● **What the task requires**:
Everything from the line with "### Features" to the end of the entries should be copied exactly, and nothing else.

● **Listed entries**:
•••
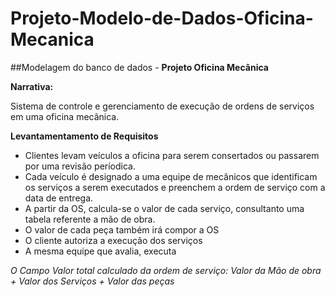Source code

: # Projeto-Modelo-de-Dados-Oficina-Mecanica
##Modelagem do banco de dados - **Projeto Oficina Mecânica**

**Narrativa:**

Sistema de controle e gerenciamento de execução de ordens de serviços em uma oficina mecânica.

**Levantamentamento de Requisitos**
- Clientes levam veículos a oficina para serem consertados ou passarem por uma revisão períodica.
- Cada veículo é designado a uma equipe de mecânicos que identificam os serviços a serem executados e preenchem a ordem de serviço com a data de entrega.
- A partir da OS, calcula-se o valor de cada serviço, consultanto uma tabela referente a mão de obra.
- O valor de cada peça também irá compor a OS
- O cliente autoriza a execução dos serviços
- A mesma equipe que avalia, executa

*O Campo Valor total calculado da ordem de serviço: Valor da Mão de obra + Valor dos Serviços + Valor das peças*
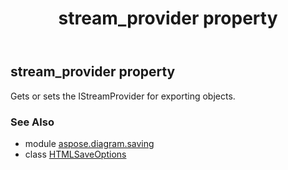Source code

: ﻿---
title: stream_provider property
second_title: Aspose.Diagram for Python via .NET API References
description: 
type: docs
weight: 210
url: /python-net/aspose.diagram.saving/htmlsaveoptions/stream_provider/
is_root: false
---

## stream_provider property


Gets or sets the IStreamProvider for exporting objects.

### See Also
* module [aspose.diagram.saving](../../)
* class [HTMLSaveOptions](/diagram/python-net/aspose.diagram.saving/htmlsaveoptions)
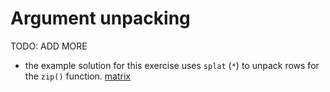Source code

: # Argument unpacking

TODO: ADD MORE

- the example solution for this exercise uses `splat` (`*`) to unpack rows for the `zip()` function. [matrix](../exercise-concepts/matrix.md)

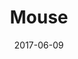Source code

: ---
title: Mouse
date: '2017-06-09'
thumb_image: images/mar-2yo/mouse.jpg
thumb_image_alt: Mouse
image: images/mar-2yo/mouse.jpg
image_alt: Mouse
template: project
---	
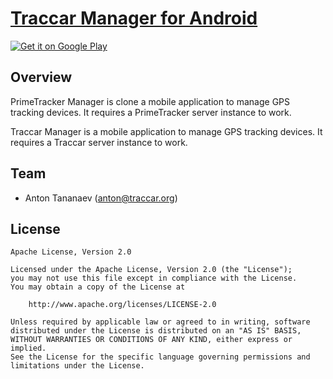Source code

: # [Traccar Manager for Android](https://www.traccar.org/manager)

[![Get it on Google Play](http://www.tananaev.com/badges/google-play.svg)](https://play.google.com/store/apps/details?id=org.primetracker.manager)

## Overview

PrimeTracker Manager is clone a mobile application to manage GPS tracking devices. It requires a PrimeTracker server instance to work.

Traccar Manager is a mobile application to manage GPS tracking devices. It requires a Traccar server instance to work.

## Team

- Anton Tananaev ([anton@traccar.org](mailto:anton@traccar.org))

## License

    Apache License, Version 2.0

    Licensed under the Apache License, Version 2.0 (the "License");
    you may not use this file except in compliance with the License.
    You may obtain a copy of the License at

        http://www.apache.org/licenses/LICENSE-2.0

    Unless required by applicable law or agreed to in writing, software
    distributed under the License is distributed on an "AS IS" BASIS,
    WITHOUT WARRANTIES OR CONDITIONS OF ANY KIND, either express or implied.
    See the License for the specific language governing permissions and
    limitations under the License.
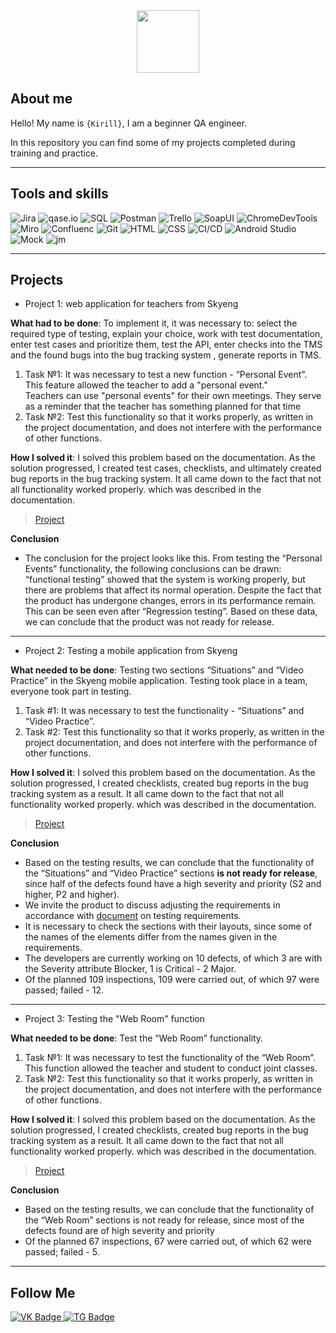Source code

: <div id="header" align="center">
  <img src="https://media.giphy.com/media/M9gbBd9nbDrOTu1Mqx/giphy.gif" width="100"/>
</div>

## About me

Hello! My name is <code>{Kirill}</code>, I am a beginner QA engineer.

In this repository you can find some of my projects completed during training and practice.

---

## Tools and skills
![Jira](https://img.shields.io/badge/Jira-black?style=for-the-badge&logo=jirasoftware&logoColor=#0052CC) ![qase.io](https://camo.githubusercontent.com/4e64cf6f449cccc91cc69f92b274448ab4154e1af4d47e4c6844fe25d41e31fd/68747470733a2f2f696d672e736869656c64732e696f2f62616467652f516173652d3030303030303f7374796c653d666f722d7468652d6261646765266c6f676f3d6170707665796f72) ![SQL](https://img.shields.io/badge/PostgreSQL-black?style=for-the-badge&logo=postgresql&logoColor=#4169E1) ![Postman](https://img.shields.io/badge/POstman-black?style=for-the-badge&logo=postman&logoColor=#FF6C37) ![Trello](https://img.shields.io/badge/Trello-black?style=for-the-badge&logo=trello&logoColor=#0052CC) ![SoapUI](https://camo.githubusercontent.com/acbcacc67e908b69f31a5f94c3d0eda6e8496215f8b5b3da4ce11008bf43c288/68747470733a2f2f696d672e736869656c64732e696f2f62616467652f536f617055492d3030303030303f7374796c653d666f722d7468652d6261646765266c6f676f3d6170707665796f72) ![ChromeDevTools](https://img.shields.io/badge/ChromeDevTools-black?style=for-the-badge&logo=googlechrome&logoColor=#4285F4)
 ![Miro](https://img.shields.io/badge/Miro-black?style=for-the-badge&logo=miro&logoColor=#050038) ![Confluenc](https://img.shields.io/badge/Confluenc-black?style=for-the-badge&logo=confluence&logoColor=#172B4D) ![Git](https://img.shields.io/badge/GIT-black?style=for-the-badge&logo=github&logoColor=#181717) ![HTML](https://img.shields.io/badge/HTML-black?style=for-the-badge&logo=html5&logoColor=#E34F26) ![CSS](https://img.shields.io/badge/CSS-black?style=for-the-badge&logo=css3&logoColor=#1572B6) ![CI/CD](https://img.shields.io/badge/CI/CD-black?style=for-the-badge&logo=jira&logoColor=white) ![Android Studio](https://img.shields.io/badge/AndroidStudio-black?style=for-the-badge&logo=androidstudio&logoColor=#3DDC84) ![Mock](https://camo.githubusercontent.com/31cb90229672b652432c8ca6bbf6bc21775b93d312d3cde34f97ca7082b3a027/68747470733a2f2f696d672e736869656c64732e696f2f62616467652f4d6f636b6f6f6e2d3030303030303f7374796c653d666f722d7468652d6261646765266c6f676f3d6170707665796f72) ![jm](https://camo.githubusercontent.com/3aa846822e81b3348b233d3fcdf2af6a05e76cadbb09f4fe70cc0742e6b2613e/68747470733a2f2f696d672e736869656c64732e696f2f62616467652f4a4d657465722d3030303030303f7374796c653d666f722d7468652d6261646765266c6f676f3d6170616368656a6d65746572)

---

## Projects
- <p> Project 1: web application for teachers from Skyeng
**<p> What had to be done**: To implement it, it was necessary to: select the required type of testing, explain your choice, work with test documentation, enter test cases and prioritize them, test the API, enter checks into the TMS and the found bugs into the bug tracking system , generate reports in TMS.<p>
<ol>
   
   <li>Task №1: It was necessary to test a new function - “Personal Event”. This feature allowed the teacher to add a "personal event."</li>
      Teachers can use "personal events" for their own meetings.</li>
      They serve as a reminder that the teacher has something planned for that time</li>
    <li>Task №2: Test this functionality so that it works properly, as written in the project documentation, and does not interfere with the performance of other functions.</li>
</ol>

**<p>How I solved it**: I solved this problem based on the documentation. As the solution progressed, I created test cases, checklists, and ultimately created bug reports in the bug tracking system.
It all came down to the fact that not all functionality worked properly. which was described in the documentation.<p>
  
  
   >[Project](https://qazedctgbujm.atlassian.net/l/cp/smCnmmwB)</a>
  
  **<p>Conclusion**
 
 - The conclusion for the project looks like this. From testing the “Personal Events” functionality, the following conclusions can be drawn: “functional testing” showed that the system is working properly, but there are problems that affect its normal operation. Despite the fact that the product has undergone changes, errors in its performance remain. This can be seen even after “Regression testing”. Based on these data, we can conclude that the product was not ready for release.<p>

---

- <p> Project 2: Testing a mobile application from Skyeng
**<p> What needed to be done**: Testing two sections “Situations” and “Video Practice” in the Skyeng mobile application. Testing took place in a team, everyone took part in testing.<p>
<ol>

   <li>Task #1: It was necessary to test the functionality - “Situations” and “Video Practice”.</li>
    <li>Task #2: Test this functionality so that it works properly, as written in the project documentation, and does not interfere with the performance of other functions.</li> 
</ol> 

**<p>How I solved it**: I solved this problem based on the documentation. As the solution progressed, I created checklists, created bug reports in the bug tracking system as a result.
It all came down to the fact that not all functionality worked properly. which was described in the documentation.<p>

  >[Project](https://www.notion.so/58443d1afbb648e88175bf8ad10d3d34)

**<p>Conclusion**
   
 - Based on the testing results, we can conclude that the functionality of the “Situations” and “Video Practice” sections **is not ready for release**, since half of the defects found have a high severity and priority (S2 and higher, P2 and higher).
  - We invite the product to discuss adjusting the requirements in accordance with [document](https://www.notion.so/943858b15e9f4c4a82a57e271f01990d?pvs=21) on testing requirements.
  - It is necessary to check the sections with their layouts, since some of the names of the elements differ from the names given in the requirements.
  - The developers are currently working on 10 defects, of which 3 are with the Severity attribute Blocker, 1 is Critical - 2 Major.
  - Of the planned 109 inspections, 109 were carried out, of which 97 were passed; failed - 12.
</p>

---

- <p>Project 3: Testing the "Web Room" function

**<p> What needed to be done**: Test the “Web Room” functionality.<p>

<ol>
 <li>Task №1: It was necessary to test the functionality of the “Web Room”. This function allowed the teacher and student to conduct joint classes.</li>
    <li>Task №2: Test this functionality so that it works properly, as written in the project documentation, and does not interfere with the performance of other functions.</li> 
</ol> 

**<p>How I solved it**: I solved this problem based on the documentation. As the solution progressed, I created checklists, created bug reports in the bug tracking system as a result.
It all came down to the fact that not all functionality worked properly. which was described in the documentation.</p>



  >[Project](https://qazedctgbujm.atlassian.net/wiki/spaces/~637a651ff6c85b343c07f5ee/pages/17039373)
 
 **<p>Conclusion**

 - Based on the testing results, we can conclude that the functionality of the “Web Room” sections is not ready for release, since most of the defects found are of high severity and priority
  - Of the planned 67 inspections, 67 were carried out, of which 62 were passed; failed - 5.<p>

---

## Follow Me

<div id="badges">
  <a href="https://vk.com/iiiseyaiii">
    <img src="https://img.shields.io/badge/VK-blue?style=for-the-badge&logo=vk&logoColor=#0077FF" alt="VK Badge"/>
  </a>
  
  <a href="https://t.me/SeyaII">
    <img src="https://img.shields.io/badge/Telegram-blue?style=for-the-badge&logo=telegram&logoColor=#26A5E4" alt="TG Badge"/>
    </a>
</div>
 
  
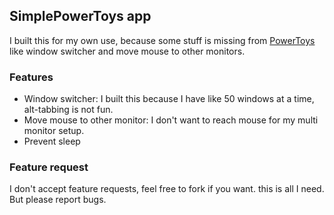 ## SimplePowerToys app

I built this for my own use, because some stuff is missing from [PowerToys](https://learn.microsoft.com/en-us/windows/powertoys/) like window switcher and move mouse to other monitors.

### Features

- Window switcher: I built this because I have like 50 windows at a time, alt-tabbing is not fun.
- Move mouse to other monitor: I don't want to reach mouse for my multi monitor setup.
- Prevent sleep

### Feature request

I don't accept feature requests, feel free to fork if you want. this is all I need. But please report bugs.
•••
● **Task result**:
### Features

- Window switcher: I built this because I have like 50 windows at a time, alt-tabbing is not fun.
- Move mouse to other monitor: I don't want to reach mouse for my multi monitor setup.
- Prevent sleep

### Feature request

I don't accept feature requests, feel free to fork if you want. this is all I need. But please report bugs.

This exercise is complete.